A frequent follow-up question to “Are you a Christian?” is “What denomination are you?” “Denomination” is not found in the Bible, and the idea is based on sectarianism and division. “Denomination” is not simply an incidental name, but a choice to be divided from other believers who do not share the same sectarian doctrines. Religious denominations are divisions among people who may all claim to follow the same Lord and same Bible but cannot agree because of their denomination.
As Jesus prayed for His apostles before His arrest, He said, “Neither pray I for these alone, but for them also which shall believe on me through their word, that they all may be one, as thou Father art in me, and I in thee; that they also may be one is us, that the world may believe that thou hast sent me” (John 17:20-21). Jesus wanted unity among His apostles, and everyone who would believe the apostles’ teaching (whether through their preaching or writings).
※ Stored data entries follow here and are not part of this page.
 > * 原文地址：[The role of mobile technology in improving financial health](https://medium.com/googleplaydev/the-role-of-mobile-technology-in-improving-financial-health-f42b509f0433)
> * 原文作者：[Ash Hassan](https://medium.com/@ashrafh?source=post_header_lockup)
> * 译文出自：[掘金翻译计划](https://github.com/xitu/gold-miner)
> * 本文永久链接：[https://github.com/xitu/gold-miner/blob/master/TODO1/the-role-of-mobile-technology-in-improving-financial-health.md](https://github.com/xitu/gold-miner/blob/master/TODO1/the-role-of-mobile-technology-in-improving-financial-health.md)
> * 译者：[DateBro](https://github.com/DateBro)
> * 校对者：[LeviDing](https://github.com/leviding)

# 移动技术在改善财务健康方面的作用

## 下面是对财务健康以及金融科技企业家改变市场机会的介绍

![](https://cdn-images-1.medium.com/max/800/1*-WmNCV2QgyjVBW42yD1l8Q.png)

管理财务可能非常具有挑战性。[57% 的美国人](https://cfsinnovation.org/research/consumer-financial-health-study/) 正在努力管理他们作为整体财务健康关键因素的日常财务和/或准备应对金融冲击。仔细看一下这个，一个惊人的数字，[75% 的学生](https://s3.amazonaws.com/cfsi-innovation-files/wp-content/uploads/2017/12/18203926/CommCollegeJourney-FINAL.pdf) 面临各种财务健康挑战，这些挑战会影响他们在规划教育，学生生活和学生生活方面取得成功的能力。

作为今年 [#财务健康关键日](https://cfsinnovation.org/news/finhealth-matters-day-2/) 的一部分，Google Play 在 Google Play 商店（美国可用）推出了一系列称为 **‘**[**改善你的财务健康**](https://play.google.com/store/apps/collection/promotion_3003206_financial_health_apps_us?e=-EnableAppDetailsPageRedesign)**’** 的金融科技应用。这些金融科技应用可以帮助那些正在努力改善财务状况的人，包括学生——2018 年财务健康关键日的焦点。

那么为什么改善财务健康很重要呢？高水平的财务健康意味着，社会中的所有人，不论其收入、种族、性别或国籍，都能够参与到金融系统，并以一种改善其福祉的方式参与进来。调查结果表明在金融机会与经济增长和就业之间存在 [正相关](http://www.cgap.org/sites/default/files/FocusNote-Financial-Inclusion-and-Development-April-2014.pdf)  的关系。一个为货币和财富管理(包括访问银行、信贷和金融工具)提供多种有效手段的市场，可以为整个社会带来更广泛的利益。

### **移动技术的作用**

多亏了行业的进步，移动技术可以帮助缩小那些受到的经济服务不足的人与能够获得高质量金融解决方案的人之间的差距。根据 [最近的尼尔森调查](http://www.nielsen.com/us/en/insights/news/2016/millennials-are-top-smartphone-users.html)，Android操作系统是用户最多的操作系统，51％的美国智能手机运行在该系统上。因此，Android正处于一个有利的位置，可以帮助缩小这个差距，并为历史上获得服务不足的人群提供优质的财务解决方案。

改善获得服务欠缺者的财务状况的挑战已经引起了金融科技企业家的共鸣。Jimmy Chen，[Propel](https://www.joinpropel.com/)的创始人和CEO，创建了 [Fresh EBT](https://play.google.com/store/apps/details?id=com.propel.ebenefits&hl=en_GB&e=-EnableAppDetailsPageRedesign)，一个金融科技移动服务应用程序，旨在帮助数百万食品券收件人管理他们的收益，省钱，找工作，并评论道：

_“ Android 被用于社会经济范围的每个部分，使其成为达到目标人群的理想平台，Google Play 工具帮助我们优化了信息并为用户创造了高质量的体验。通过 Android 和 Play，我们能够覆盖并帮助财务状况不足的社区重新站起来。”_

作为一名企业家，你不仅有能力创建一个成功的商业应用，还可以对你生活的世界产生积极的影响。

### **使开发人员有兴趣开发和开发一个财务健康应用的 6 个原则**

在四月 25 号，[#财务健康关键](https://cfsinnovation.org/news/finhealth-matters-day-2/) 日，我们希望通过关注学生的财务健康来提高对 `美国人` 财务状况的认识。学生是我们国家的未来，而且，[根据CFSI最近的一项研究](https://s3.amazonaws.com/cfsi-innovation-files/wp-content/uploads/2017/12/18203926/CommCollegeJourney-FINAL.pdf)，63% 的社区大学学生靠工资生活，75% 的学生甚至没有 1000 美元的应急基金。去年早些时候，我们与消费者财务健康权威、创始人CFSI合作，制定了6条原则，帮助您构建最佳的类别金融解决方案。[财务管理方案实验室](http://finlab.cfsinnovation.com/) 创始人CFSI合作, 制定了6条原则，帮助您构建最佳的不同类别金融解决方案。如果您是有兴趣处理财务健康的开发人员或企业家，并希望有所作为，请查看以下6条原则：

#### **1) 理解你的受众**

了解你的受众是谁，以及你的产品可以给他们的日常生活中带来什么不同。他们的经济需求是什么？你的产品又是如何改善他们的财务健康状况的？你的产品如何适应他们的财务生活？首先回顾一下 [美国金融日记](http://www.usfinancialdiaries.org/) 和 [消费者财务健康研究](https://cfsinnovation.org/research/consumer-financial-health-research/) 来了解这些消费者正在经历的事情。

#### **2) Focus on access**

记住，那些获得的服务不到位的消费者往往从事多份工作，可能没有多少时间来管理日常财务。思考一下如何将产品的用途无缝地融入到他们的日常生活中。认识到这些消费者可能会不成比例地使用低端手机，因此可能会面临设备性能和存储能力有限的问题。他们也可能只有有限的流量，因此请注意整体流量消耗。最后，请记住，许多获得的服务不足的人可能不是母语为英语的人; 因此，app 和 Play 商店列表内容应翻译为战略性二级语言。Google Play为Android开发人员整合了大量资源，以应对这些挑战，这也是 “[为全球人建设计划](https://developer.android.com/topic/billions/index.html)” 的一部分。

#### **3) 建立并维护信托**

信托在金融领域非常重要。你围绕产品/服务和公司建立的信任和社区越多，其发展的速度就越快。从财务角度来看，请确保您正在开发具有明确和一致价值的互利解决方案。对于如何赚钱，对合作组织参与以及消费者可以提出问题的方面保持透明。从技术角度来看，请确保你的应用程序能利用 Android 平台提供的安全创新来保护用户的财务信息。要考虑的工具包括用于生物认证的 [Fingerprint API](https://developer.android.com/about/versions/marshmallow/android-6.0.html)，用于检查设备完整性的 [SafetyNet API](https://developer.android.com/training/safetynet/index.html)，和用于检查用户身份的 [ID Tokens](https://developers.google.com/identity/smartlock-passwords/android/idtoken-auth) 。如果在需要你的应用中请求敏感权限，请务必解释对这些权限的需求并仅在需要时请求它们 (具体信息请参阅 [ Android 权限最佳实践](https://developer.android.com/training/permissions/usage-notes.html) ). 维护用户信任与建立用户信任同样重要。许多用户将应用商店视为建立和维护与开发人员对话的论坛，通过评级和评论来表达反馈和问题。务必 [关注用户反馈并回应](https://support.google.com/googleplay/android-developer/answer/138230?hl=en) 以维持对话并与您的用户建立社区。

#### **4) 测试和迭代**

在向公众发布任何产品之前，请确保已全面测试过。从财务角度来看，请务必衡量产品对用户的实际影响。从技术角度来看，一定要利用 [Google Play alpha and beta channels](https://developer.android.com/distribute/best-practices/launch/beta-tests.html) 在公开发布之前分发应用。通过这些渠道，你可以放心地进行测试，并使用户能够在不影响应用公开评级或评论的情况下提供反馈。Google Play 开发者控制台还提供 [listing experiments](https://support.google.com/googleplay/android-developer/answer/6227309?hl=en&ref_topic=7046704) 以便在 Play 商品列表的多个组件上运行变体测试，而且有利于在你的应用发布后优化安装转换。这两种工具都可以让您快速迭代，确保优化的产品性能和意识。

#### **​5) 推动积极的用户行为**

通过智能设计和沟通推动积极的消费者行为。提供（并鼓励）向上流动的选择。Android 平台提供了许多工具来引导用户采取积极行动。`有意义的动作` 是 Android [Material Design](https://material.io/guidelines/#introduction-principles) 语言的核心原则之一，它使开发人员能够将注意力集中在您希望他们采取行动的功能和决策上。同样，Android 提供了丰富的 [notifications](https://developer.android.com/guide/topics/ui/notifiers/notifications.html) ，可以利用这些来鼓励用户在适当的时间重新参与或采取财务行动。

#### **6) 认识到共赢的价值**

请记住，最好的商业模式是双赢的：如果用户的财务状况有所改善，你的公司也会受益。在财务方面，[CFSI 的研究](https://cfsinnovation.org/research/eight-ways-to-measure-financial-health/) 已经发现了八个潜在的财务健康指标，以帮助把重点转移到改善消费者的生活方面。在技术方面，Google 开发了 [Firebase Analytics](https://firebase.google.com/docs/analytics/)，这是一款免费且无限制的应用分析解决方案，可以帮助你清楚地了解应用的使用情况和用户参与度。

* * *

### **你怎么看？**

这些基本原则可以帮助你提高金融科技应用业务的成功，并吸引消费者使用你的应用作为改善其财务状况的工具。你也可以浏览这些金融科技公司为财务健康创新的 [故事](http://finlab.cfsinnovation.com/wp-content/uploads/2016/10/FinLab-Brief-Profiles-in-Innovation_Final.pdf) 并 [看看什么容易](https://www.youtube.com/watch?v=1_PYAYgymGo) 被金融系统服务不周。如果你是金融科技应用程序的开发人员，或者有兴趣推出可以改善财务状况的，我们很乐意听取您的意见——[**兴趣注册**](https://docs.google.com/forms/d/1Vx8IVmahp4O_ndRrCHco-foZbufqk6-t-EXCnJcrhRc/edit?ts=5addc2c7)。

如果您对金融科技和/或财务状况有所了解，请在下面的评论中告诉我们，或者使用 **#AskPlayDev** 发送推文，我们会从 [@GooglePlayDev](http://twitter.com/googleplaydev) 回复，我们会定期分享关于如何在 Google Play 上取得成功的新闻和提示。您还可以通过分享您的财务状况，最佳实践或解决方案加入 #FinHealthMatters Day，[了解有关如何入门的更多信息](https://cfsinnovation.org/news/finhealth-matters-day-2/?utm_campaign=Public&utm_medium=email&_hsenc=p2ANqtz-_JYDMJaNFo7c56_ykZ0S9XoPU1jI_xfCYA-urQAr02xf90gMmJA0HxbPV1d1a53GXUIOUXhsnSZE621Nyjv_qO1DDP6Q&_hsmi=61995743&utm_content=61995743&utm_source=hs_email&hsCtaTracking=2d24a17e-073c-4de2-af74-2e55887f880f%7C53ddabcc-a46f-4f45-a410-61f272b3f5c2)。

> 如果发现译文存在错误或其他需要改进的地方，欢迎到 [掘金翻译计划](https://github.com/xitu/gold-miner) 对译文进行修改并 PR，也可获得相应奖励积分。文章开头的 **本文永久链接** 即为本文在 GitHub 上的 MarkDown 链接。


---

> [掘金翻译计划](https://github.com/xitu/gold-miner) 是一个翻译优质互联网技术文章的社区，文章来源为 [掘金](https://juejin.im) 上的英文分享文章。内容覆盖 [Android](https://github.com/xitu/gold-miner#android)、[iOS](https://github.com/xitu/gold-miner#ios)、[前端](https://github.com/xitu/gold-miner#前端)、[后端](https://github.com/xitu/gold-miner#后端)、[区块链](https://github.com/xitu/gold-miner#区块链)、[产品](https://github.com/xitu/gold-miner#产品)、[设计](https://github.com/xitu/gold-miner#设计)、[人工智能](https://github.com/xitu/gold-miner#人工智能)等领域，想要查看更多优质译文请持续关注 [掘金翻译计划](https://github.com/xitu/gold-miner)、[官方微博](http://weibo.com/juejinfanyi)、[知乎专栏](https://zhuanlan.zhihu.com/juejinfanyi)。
This unity is not possible as long as the denominational system exists.
The denominational system has developed with various creeds, manuals, handbooks, hierarchies, and systems of organization, which have grown more complex over time. Years ago many people understood that the denominational system was a violation of God’s will and sought to leave the denominations so that they could restore the “undenominational” church of Christ of the New Testament. By being just Christians, without being associated with any denomination, they believed they could better serve God. That is why the churches of Christ are undenominational. We have no creed but the Bible, no denominational or church hierarchy over the local congregation, and no authority for faith and practice other than the Bible. We are not “Church of Christ Christians,” but simply “Christians.”
“Seeds” of denominationalism were in the church at Corinth. Paul wrote, “It hath been declared unto me of you, my brethren, by them which are of the house of Chloe, that there are contentions among you. Now this I say, that every one of you saith, I am of Paul; and I of Apollos; and I of Cephas; and I of Christ” (I Cor. 1:11-12). Some were not satisfied to be Christians only, but wanted to be “Paulite Christians,” or “Apollosite Christians,” or “Cephasite Christians.” Paul asked, “Is Christ divided? Was Paul crucified for you? Or were you baptized in the name of Paul?” (1:13). They had divided the church into arguing factions. Paul emphasized the seriousness of the situation by saying he was glad he had only baptized a few at Corinth, so few could claim to follow him instead of Christ (1:14-16). Of what denomination were Peter and Paul? None! They were just Christians.
The church of Christ, if it truly is the church we read of in the New Testament, cannot be a denomination.